-- DATA SUPPLIED follows --

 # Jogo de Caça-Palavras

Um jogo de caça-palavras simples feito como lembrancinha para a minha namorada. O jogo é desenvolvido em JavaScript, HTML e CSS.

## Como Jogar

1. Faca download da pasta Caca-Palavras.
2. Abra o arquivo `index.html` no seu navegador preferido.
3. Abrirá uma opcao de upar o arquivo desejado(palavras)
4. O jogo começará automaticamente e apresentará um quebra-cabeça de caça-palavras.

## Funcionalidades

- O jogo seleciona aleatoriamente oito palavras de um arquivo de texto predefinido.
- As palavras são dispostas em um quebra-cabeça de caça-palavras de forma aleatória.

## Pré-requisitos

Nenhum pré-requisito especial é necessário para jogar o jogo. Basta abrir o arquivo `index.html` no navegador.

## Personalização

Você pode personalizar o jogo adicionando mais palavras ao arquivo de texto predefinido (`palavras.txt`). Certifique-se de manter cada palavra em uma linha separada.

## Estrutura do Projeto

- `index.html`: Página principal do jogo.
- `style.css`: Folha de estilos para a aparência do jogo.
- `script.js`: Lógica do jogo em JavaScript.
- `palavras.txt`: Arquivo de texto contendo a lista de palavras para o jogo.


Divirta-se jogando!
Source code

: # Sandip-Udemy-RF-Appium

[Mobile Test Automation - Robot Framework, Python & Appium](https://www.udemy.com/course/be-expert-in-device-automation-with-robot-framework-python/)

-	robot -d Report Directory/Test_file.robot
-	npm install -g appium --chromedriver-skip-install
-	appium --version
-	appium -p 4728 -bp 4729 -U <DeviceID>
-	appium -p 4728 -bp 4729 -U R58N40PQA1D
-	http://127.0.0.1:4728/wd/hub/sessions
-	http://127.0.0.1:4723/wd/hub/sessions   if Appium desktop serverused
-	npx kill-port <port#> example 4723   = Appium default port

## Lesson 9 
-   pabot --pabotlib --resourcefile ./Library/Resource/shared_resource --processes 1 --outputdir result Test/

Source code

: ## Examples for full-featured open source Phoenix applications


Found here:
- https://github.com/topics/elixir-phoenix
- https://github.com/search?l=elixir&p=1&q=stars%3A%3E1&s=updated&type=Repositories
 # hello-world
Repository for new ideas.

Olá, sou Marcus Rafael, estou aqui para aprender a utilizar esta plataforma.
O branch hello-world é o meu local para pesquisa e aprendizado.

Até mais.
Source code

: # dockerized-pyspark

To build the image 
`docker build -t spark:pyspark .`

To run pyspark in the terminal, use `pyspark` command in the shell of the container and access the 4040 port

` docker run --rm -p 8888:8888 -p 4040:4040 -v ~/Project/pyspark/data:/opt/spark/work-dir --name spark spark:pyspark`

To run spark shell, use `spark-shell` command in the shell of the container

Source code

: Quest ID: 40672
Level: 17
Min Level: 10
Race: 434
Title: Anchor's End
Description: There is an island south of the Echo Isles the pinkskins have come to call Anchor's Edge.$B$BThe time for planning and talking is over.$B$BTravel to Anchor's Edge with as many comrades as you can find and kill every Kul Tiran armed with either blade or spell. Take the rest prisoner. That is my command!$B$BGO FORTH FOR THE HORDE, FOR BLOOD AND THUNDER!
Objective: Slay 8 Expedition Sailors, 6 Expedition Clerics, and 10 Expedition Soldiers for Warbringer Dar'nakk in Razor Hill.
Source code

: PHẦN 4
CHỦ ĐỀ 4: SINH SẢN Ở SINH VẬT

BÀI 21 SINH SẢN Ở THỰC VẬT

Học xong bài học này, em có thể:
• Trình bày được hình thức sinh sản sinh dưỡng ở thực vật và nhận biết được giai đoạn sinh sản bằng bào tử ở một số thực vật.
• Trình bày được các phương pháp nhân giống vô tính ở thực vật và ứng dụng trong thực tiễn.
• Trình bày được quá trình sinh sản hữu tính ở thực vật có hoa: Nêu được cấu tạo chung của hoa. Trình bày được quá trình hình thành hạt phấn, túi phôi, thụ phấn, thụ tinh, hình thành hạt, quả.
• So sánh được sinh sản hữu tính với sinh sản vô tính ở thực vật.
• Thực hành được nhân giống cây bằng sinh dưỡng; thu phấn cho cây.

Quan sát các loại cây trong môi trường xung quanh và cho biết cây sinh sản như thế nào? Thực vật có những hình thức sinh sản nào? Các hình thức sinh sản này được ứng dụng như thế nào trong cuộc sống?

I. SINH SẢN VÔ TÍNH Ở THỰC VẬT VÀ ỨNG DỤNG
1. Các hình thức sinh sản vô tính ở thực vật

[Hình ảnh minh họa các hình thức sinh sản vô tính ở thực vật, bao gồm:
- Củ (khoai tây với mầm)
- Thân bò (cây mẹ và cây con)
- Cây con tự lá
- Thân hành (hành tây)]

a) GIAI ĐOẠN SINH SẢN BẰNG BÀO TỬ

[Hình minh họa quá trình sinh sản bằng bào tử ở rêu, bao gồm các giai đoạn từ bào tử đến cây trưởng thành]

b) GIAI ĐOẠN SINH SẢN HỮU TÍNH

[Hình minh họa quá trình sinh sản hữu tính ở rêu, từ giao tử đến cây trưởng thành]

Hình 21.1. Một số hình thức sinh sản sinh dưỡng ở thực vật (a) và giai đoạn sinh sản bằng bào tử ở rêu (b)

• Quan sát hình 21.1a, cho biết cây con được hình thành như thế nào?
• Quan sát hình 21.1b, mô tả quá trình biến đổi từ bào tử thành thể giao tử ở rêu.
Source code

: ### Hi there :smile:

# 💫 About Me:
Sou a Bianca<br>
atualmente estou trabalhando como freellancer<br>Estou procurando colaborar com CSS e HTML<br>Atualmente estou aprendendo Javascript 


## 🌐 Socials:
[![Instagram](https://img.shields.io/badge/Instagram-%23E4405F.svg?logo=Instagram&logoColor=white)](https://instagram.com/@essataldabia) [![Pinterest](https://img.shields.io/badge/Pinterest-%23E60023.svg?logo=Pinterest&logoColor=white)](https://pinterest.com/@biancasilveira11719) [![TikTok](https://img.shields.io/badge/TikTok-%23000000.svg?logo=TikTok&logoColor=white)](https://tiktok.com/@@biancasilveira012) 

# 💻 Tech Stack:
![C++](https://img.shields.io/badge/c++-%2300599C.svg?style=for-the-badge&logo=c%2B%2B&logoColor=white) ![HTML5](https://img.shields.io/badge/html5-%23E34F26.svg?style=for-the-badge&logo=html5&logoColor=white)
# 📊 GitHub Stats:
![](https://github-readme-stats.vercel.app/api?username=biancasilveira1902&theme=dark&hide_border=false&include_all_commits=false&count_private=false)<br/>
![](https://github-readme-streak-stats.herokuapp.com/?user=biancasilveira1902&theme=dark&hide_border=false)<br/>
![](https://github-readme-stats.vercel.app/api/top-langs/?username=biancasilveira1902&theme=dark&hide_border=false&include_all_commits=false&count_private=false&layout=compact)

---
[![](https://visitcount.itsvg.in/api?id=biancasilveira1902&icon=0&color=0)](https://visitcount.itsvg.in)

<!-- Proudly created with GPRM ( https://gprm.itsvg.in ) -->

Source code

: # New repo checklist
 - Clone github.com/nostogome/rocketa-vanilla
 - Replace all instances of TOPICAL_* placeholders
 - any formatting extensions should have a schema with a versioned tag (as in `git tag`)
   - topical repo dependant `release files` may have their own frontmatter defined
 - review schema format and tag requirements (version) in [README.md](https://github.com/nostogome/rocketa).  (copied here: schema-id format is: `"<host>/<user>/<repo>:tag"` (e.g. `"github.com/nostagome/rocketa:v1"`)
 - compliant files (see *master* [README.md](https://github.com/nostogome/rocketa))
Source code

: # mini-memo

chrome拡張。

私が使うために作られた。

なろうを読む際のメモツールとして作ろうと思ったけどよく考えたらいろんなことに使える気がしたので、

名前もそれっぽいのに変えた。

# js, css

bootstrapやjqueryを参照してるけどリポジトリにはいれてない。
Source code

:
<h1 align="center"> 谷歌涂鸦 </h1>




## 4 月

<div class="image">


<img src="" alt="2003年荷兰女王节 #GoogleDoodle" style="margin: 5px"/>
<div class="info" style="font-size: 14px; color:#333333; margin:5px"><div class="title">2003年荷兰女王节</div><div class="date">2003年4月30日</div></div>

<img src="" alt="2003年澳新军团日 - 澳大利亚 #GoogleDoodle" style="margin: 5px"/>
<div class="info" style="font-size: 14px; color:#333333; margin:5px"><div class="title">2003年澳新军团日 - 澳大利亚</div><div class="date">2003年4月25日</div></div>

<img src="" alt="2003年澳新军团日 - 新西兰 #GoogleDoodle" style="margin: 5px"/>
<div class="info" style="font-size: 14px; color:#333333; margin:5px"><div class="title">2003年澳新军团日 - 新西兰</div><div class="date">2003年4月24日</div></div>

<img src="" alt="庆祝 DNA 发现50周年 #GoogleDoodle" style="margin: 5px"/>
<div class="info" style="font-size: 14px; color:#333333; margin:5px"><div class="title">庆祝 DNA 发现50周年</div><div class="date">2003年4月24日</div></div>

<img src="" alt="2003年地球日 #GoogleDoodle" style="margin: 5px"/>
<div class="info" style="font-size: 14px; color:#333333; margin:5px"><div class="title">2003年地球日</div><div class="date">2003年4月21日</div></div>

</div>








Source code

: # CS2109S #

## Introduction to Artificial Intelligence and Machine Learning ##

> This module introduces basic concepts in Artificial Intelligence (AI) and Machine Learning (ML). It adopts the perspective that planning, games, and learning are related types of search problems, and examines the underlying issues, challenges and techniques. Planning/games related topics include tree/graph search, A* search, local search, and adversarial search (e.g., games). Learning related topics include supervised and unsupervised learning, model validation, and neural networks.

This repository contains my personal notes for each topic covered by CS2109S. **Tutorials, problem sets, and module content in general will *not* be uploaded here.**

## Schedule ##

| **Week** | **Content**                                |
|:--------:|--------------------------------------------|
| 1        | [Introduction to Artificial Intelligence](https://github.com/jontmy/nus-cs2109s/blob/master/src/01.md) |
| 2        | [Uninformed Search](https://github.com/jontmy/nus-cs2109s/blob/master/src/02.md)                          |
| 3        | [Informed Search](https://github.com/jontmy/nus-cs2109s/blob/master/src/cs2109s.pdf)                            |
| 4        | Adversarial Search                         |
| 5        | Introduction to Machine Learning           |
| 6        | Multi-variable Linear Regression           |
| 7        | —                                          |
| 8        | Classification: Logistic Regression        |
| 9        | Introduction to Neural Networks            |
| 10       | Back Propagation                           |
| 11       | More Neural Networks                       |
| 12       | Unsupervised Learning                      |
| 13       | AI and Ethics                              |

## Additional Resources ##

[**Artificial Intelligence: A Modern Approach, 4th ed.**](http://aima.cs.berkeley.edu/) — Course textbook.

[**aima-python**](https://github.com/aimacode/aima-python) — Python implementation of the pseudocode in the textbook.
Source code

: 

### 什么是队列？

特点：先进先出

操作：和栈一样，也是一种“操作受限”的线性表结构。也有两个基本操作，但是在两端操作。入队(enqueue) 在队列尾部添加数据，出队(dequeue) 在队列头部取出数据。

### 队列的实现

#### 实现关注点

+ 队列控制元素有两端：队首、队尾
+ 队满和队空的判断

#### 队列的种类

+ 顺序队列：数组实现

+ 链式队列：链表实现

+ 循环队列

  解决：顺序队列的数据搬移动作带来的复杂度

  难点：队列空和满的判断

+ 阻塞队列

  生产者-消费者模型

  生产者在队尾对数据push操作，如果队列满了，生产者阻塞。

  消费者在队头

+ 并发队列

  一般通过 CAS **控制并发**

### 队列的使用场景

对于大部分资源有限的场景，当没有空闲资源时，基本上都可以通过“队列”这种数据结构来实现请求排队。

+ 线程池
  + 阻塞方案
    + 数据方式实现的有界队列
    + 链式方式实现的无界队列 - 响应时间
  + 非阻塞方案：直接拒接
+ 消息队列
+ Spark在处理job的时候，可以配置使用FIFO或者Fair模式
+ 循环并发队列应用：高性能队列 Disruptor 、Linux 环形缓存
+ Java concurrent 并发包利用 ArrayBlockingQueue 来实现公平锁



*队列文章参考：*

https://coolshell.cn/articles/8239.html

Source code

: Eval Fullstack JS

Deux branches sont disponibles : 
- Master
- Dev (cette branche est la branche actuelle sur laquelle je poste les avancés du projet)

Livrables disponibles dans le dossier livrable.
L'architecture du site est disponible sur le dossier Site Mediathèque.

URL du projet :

-- DATA SUPPLIED concluded --

With the line holding "## Como Jogar" as the first and the line holding "principal do jogo." as the last, please transcribe exactly the lines of the material above in that range and nothing else.

## Como Jogar

1. Faca download da pasta Caca-Palavras.
2. Abra o arquivo `index.html` no seu navegador preferido.
3. Abrirá uma opcao de upar o arquivo desejado(palavras)
4. O jogo começará automaticamente e apresentará um quebra-cabeça de caça-palavras.

## Funcionalidades

- O jogo seleciona aleatoriamente oito palavras de um arquivo de texto predefinido.
- As palavras são dispostas em um quebra-cabeça de caça-palavras de forma aleatória.

## Pré-requisitos

Nenhum pré-requisito especial é necessário para jogar o jogo. Basta abrir o arquivo `index.html` no navegador.

## Personalização

Você pode personalizar o jogo adicionando mais palavras ao arquivo de texto predefinido (`palavras.txt`). Certifique-se de manter cada palavra em uma linha separada.

## Estrutura do Projeto

- `index.html`: Página principal do jogo.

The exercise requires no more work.